# predictorImportance

Estimates of predictor importance for regression tree

## Syntax

```imp = predictorImportance(tree) ```

## Description

`imp = predictorImportance(tree)` computes estimates of predictor importance for `tree` by summing changes in the mean squared error due to splits on every predictor and dividing the sum by the number of branch nodes.

## Input Arguments

 `tree` A regression tree created by `fitrtree`, or by the `compact` method.

## Output Arguments

 `imp` A row vector with the same number of elements as the number of predictors (columns) in `tree``.X`. The entries are the estimates of predictor importance, with `0` representing the smallest possible importance.

## Examples

expand all

Estimate the predictor importance for all predictor variables in the data.

Load the `carsmall` data set.

`load carsmall`

Grow a regression tree for `MPG` using `Acceleration`, `Cylinders`, `Displacement`, `Horsepower`, `Model_Year`, and `Weight` as predictors.

```X = [Acceleration Cylinders Displacement Horsepower Model_Year Weight]; tree = fitrtree(X,MPG);```

Estimate the predictor importance for all predictor variables.

`imp = predictorImportance(tree)`
```imp = 1×6 0.0647 0.1068 0.1155 0.1411 0.3348 2.6565 ```

`Weight`, the last predictor, has the most impact on mileage. The predictor with the minimal impact on making predictions is the first variable, which is `Acceleration`.

Estimate the predictor importance for all variables in the data and where the regression tree contains surrogate splits.

Load the `carsmall` data set.

`load carsmall`

Grow a regression tree for `MPG` using `Acceleration`, `Cylinders`, `Displacement`, `Horsepower`, `Model_Year`, and `Weight` as predictors. Specify to identify surrogate splits.

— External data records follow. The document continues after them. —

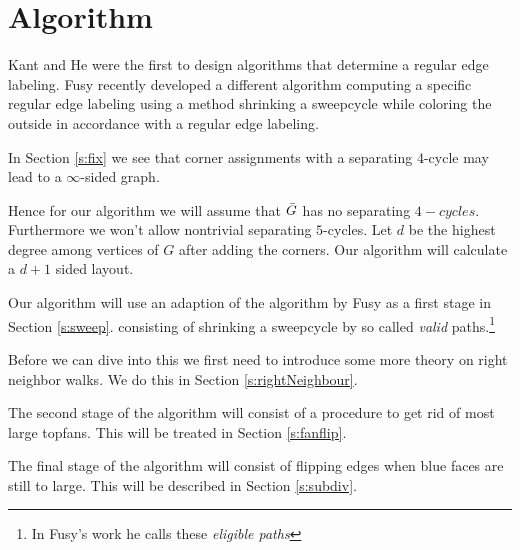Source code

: 
\section{Algorithm}

\label{s:algo}
Kant and He \cite{Kant1997} were the first to design algorithms that determine a regular edge labeling. Fusy \cite{Fusy2006} recently developed a different algorithm computing a specific regular edge labeling using a method shrinking a sweepcycle while coloring the outside in accordance with a regular edge labeling.

In Section \ref{s:fix} we see that corner assignments with a separating $4$-cycle may lead to a $\infty$-sided graph.


Hence for our algorithm we will assume that $\bar{G}$ has no separating $4-cycles$. Furthermore we won't allow nontrivial separating $5$-cycles. Let $d$ be the highest degree among vertices of $G$ after adding the corners. Our algorithm will calculate a $d+1$ sided layout.



Our algorithm will use an adaption of the algorithm by Fusy as a first stage in Section \ref{s:sweep}.  consisting of shrinking a sweepcycle by so called \emph{valid} paths.\footnote{In Fusy's work he calls these \emph{eligible paths}}

Before we can dive into this we first need to introduce some more theory on right neighbor walks. We do this in Section \ref{s:rightNeighbour}.

The second stage of the algorithm will consist of a procedure to get rid of most large topfans. This will be treated in Section \ref{s:fanflip}.

The final stage of the algorithm will consist of flipping edges when blue faces are still to large. This will be described in Section \ref{s:subdiv}.
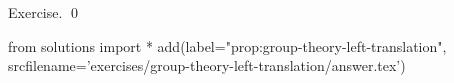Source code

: 
\begin{prop}
  \label{prop:group-theory-left-translation}
  
\end{prop}
\proof
Exercise.
\qed
\begin{python0}
from solutions import *
add(label="prop:group-theory-left-translation",
    srcfilename='exercises/group-theory-left-translation/answer.tex') 
\end{python0}
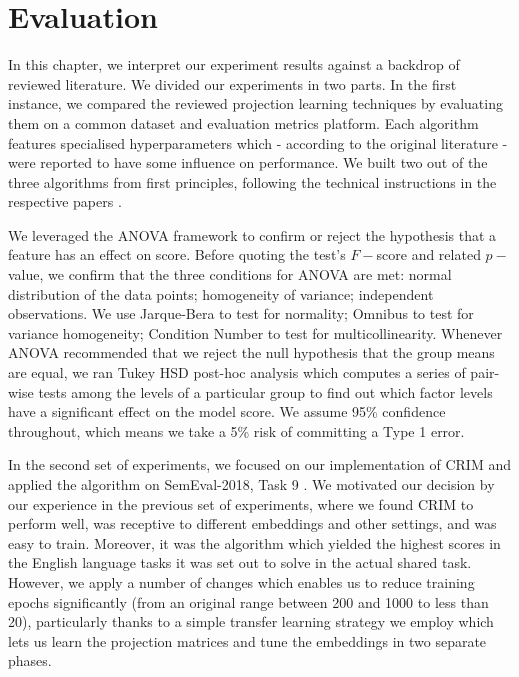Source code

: \chapter{Evaluation}
In this chapter, we interpret our experiment results against a backdrop of reviewed literature.  We divided our experiments in two parts.  In the first instance, we compared the reviewed projection learning techniques by evaluating them on a common dataset and evaluation metrics platform.  Each algorithm features specialised hyperparameters which - according to the original literature - were reported to have some influence on performance.  We built two out of the three algorithms from first principles, following the technical instructions in the respective papers \citep{ustalov2017negative, bernier2018crim}.  

We leveraged the \ac{ANOVA} framework to confirm or reject the hypothesis that a feature has an effect on score.  Before quoting the test's $F-$score and related $p-$value, we confirm that the three conditions for \ac{ANOVA} are met: normal distribution of the data points; homogeneity of variance; independent observations.  We use Jarque-Bera to test for normality; Omnibus to test for variance homogeneity; Condition Number to test for multicollinearity.  Whenever \ac{ANOVA} recommended that we reject the null hypothesis that the group means are equal, we ran Tukey \ac{HSD} post-hoc analysis which computes a series of pair-wise tests among the levels of a particular group to find out which factor levels have a significant effect on the model score.  We assume 95\% confidence throughout, which means we take a 5\% risk of committing a Type 1 error.

In the second set of experiments, we focused on our implementation of CRIM \citep{bernier2018crim} and applied the algorithm on SemEval-2018, Task 9 \citep{camacho2018semeval}.  We motivated our decision by our experience in the previous set of experiments, where we found CRIM to perform well, was receptive to different embeddings and other settings, and was easy to train.  Moreover, it was the algorithm which yielded the highest scores in the English language tasks it was set out to solve in the actual shared task.  However, we apply a number of changes which enables us to reduce training epochs significantly (from an original range between 200 and 1000 to less than 20), particularly thanks to a simple transfer learning strategy we employ which lets us learn the projection matrices and tune the embeddings in two separate phases.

```X = [Acceleration Cylinders Displacement Horsepower Model_Year Weight]; tree = fitrtree(X,MPG,'Surrogate','on');```

Estimate the predictor importance for all predictor variables.

`imp = predictorImportance(tree)`
```imp = 1×6 1.0449 2.4560 2.5570 2.5788 2.0832 2.8938 ```

Comparing `imp` to the results in Estimate Predictor Importance, `Weight` still has the most impact on mileage, but `Cylinders` is the fourth most important predictor.

Load the `carsmall` data set. Consider a model that predicts the mean fuel economy of a car given its acceleration, number of cylinders, engine displacement, horsepower, manufacturer, model year, and weight. Consider `Cylinders`, `Mfg`, and `Model_Year` as categorical variables.

```load carsmall Cylinders = categorical(Cylinders); Mfg = categorical(cellstr(Mfg)); Model_Year = categorical(Model_Year); X = table(Acceleration,Cylinders,Displacement,Horsepower,Mfg,... Model_Year,Weight,MPG);```

Display the number of categories represented in the categorical variables.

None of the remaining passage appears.